ABOUT THIS EXERCISE: Every entry below should be printed exactly, without its images.

LISTED ENTRIES:
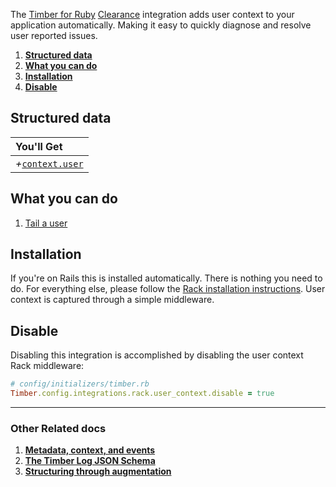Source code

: The [Timber for Ruby](https://github.com/timberio/timber-ruby) [Clearance](https://github.com/thoughtbot/clearance) integration adds user context to your application automatically. Making it easy to quickly diagnose and resolve user reported issues.

1. [**Structured data**](#structured-data)
2. [**What you can do**](#what-you-can-do)
3. [**Installation**](#installation)
4. [**Disable**](#disable)

## Structured data

|You'll Get|
|:------|
|<i>+</i>[`context.user`](/timber-concepts/log-event-json-schema/context/user-context)|

## What you can do

1. [Tail a user](/timber-app/console-log-viewer/tail-a-user)

## Installation

If you're on Rails this is installed automatically. There is nothing you need to do. For everything else, please follow the [Rack installation instructions](/timber-for-languages/ruby/integrations/rack). User context is captured through a simple middleware.

## Disable

Disabling this integration is accomplished by disabling the user context Rack middleware:

```ruby
# config/initializers/timber.rb
Timber.config.integrations.rack.user_context.disable = true
```

---

### Other Related docs

1. [**Metadata, context, and events**](/timber-concepts/metadata-context-and-events)
2. [**The Timber Log JSON Schema**](/timber-concepts/log-event-json-schema)
3. [**Structuring through augmentation**](/timber-concepts/structuring-through-augmentation)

SOLUTION FOR THIS TASK:
Source code

: The [Timber for Ruby](https://github.com/timberio/timber-ruby) [Clearance](https://github.com/thoughtbot/clearance) integration adds user context to your application automatically. Making it easy to quickly diagnose and resolve user reported issues.

1. [**Structured data**](#structured-data)
2. [**What you can do**](#what-you-can-do)
3. [**Installation**](#installation)
4. [**Disable**](#disable)

## Structured data

|You'll Get|
|:------|
|<i>+</i>[`context.user`](/timber-concepts/log-event-json-schema/context/user-context)|

## What you can do

1. [Tail a user](/timber-app/console-log-viewer/tail-a-user)

## Installation

If you're on Rails this is installed automatically. There is nothing you need to do. For everything else, please follow the [Rack installation instructions](/timber-for-languages/ruby/integrations/rack). User context is captured through a simple middleware.

## Disable

Disabling this integration is accomplished by disabling the user context Rack middleware:

```ruby
# config/initializers/timber.rb
Timber.config.integrations.rack.user_context.disable = true
```

---

### Other Related docs

1. [**Metadata, context, and events**](/timber-concepts/metadata-context-and-events)
2. [**The Timber Log JSON Schema**](/timber-concepts/log-event-json-schema)
3. [**Structuring through augmentation**](/timber-concepts/structuring-through-augmentation)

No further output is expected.